Таков был результат, который можно с полным основанием ожидать от «Критики естественного разума» Канта, особенно если читать ее без дополнительных продолжений, и прежде всего тем, в ком чувство было сильнее мысли, или тем, кто от природы был более наделен тягой к вере, чем философским умом. Такая личность проявилась в Й. Х. Якоби, младшем брате поэта, ничем не выдающегося в свое время. Среди обязанностей государственной службы и забот по бизнесу он находил время для изучения Спинозы, английских и шотландских моралистов, а главное с интересом следил за развитием Канта, начиная с 1763 года. Его дом в Дюссельдорфе был местом многочисленных литературных встреч, а сам Якоби поддерживал тесное общение с лидерами литературного и интеллектуального мира, такими как Лессинг, Гаманн, Гете. Его первыми значительными произведениями были два романа в письмах «Алвилл», начатый в серийном журнале в 1775 году, и «Вольдемар», начатый в другом журнале в 1777 году; оба были изданы как полные произведения в 1781 году. Оба они опираются на моральный антитезис, и оба оставляют антитезис в том виде, в каком они его нашли. Здесь защитником выступает сердце: «только оно одно и прямо говорит человеку, что хорошо»: «добродетель основной инстинкт человеческой природы»: истинная основа морали это непосредственная уверенность; а высший стандарт это «этический гений», который как бы открыл добродетель и который все еще является первостепенным авторитетом в тех исключительных жизненных ситуациях, когда «грамматика добродетели» не может предложить адекватных правил и когда, следовательно, непосредственный голос совести должен в «лицензии возвышенной поэзии19» осмелиться, как говорит Берк, «приостановить свои собственные правила в пользу своих собственных принципов. ' С другой стороны, есть поборник разума, который объявляет весь этот сентиментализм «настоящей мистикой антиномизма и квиетизмом безнравственности20»: «Для человечества, говорит он, и для каждого человека (каждого полноценного человека) принципы и некоторая система принципов являются необходимыми». В заключение Вольдемар приводит пару девизов: «Кто доверяет своему сердцу, тот дурак» и «Доверяй любви: она все берет, но и все дает».

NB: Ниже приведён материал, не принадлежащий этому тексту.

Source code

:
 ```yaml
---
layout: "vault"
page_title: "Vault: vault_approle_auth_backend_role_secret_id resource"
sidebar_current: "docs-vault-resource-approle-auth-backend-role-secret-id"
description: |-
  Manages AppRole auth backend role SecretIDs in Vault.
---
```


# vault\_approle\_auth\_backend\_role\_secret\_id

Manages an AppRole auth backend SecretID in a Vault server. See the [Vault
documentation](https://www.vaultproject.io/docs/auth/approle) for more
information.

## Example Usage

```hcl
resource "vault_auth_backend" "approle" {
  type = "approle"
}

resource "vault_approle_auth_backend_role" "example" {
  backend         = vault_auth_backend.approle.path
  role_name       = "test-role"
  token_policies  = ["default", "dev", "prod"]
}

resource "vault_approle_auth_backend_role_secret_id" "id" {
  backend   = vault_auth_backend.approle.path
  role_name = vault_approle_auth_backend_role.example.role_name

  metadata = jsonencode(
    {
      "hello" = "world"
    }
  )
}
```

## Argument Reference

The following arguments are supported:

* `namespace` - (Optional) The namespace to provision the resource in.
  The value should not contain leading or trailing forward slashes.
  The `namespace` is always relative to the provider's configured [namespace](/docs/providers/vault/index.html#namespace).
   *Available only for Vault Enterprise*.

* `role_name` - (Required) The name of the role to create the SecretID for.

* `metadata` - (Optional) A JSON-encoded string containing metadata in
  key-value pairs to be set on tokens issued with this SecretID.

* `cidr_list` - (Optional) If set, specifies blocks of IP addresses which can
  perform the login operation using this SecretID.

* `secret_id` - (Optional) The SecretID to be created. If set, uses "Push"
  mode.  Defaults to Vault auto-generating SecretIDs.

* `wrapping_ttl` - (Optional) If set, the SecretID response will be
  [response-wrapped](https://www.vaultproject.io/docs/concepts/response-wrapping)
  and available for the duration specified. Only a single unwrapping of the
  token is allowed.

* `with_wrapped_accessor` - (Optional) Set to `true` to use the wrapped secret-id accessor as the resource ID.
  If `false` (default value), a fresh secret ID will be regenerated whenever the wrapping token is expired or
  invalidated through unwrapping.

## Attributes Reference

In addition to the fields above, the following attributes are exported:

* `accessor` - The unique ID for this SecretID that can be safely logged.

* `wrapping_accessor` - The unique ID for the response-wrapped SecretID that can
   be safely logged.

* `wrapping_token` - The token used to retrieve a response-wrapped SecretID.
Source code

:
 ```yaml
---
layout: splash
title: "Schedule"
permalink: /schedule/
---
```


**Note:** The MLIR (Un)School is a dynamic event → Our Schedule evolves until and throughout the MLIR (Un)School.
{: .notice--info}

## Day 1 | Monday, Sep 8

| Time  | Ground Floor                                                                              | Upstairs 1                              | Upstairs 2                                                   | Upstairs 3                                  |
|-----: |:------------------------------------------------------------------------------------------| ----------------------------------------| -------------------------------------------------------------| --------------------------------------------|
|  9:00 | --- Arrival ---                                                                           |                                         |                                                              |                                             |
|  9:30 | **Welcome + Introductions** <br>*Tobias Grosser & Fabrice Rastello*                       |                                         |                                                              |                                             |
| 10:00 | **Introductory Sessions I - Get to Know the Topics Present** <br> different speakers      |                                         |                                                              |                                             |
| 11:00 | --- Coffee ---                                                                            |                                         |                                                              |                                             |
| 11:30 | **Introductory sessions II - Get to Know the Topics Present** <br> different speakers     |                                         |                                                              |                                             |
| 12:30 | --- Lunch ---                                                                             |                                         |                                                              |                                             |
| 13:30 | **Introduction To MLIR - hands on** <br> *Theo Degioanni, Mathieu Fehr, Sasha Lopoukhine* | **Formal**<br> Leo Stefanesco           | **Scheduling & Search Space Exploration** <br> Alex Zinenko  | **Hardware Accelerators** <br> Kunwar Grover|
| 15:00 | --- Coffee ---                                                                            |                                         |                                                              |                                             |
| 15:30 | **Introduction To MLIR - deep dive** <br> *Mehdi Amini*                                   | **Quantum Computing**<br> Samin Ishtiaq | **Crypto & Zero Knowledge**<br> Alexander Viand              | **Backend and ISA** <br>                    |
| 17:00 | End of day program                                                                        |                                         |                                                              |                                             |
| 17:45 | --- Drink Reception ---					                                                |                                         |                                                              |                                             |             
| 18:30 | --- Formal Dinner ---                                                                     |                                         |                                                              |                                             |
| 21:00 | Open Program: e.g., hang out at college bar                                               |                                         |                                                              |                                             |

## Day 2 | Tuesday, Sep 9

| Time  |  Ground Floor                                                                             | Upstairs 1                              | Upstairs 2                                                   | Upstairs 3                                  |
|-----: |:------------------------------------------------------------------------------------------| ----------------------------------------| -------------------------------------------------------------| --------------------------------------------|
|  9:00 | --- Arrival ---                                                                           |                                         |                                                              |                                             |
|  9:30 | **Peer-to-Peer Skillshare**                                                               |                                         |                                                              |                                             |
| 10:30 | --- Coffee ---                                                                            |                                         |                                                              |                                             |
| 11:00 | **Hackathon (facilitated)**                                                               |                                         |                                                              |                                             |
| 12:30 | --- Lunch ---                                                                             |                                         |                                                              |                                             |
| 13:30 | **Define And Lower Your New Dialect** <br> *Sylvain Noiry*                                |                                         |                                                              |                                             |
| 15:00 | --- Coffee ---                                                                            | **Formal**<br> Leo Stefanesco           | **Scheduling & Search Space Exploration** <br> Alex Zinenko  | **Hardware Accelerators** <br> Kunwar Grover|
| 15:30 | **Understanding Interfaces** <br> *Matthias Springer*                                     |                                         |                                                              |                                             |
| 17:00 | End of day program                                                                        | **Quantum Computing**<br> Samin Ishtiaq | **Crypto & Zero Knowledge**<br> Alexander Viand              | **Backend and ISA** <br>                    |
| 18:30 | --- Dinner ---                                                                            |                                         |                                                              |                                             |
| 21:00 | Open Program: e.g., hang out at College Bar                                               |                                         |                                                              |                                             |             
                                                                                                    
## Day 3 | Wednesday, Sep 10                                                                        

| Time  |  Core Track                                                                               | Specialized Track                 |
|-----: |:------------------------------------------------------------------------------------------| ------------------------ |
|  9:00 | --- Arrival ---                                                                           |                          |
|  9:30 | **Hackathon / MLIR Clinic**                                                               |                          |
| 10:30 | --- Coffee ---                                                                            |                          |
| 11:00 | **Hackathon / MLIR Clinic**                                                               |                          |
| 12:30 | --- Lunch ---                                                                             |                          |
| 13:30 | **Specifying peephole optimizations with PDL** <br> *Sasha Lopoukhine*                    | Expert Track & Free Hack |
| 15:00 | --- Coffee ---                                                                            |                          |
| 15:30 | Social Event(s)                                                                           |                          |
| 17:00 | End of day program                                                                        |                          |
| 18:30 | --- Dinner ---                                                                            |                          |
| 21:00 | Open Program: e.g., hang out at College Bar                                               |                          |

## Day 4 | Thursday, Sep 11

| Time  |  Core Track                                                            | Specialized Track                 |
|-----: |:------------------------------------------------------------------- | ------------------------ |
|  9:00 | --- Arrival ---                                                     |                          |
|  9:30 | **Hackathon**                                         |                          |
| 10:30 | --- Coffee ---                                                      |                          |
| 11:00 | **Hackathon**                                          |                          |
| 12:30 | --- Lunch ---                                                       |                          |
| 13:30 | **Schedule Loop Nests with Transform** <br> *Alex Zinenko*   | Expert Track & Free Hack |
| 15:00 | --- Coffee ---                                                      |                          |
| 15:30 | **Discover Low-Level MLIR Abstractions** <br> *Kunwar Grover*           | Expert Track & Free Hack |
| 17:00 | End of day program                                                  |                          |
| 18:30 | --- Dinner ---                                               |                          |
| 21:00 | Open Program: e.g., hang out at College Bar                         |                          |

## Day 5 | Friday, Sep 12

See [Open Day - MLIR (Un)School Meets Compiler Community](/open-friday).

В 1780 году у Якоби состоялся исторический разговор с Лессингом в Вольфенбюттеле21. Разговор зашел о Спинозе. В течение многих лет философия Спинозы, казалось, исчезла из мира. Его имя звучало лишь в недоброжелательном контексте, как будто было опасно даже подозревать, что он заражен атеизмом. Но и Лессинг, и Якоби обнаружили его. Первый видел в нем союзника в борьбе за высший свет и более широкие взгляды, которую он вел в духе и с размахом, о которых едва ли догадывались те, с кем он обычно работал. Якоби, напротив, видел в нем олицетворение всех тех иррелигиозных тенденций, которые в той или иной степени проявляет вся философия: тенденцию завуалировать или отодвинуть на второй план Бога и личность. «Я верю, говорит Якоби, начиная разговор, в разумную личную причину мира». «Тогда я собираюсь, ответил Лессинг, услышать нечто совершенно новое»: и он сухо отбросил рапсодию другого о «личном внемирном божестве», заметив: «Слова, мой дорогой Якоби, слова». Работа Якоби «Письма о доктрине Спинозы» (она вышла в 1785 году) стала началом полемики, в которой приняли участие Мендельсон и Гердер, и в которой под опекой Гердера принял участие Гете. Для точного филологического изучения Спинозы она не внесла большого вклада: ведь тот Спиноза, которого Гердер и Гете считали своим духовным предком, в их мыслях преобразился в фигуру, которой Лейбниц имел почти равное право дать свое имя. Он поддерживал для них символ имманентности божественного в природе: он был лидером в борьбе с «обывательским» деизмом и утилитаризмом.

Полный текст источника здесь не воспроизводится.